Stored data
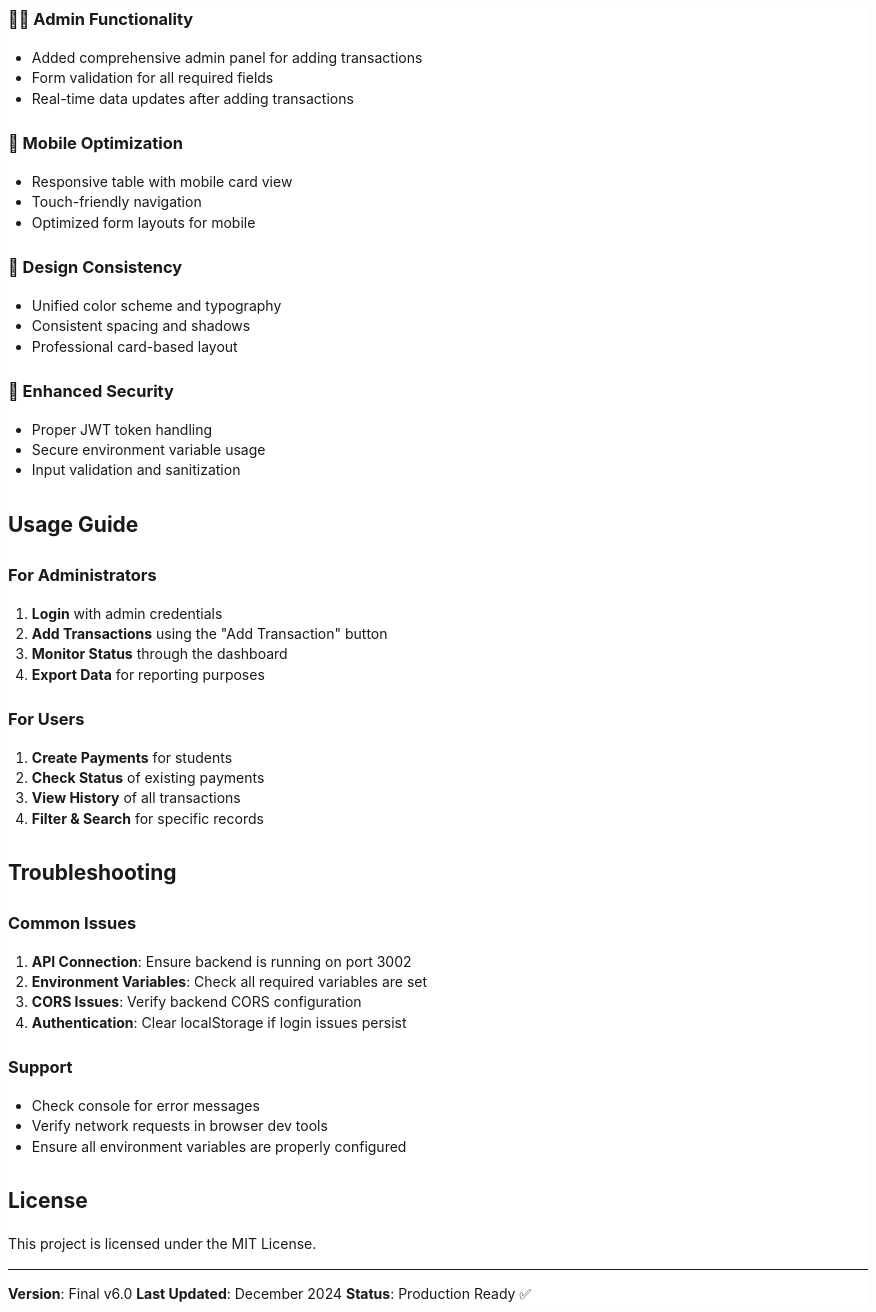 ### 👨‍💼 Admin Functionality
- Added comprehensive admin panel for adding transactions
- Form validation for all required fields
- Real-time data updates after adding transactions

### 📱 Mobile Optimization
- Responsive table with mobile card view
- Touch-friendly navigation
- Optimized form layouts for mobile

### 🎨 Design Consistency
- Unified color scheme and typography
- Consistent spacing and shadows
- Professional card-based layout

### 🔐 Enhanced Security
- Proper JWT token handling
- Secure environment variable usage
- Input validation and sanitization

## Usage Guide

### For Administrators
1. **Login** with admin credentials
2. **Add Transactions** using the "Add Transaction" button
3. **Monitor Status** through the dashboard
4. **Export Data** for reporting purposes

### For Users
1. **Create Payments** for students
2. **Check Status** of existing payments
3. **View History** of all transactions
4. **Filter & Search** for specific records

## Troubleshooting

### Common Issues
1. **API Connection**: Ensure backend is running on port 3002
2. **Environment Variables**: Check all required variables are set
3. **CORS Issues**: Verify backend CORS configuration
4. **Authentication**: Clear localStorage if login issues persist

### Support
- Check console for error messages
- Verify network requests in browser dev tools
- Ensure all environment variables are properly configured

## License

This project is licensed under the MIT License.

---

**Version**: Final v6.0
**Last Updated**: December 2024
**Status**: Production Ready ✅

# [YOUR INSTRUCTIONS]
Pictures stay out; copy every entry above exactly.

# [EXERCISE OUTPUT]
 ### 👨‍💼 Admin Functionality
- Added comprehensive admin panel for adding transactions
- Form validation for all required fields
- Real-time data updates after adding transactions

### 📱 Mobile Optimization
- Responsive table with mobile card view
- Touch-friendly navigation
- Optimized form layouts for mobile

### 🎨 Design Consistency
- Unified color scheme and typography
- Consistent spacing and shadows
- Professional card-based layout

### 🔐 Enhanced Security
- Proper JWT token handling
- Secure environment variable usage
- Input validation and sanitization

## Usage Guide

### For Administrators
1. **Login** with admin credentials
2. **Add Transactions** using the "Add Transaction" button
3. **Monitor Status** through the dashboard
4. **Export Data** for reporting purposes

### For Users
1. **Create Payments** for students
2. **Check Status** of existing payments
3. **View History** of all transactions
4. **Filter & Search** for specific records

## Troubleshooting

### Common Issues
1. **API Connection**: Ensure backend is running on port 3002
2. **Environment Variables**: Check all required variables are set
3. **CORS Issues**: Verify backend CORS configuration
4. **Authentication**: Clear localStorage if login issues persist

### Support
- Check console for error messages
- Verify network requests in browser dev tools
- Ensure all environment variables are properly configured

## License

This project is licensed under the MIT License.

---

**Version**: Final v6.0
**Last Updated**: December 2024
**Status**: Production Ready ✅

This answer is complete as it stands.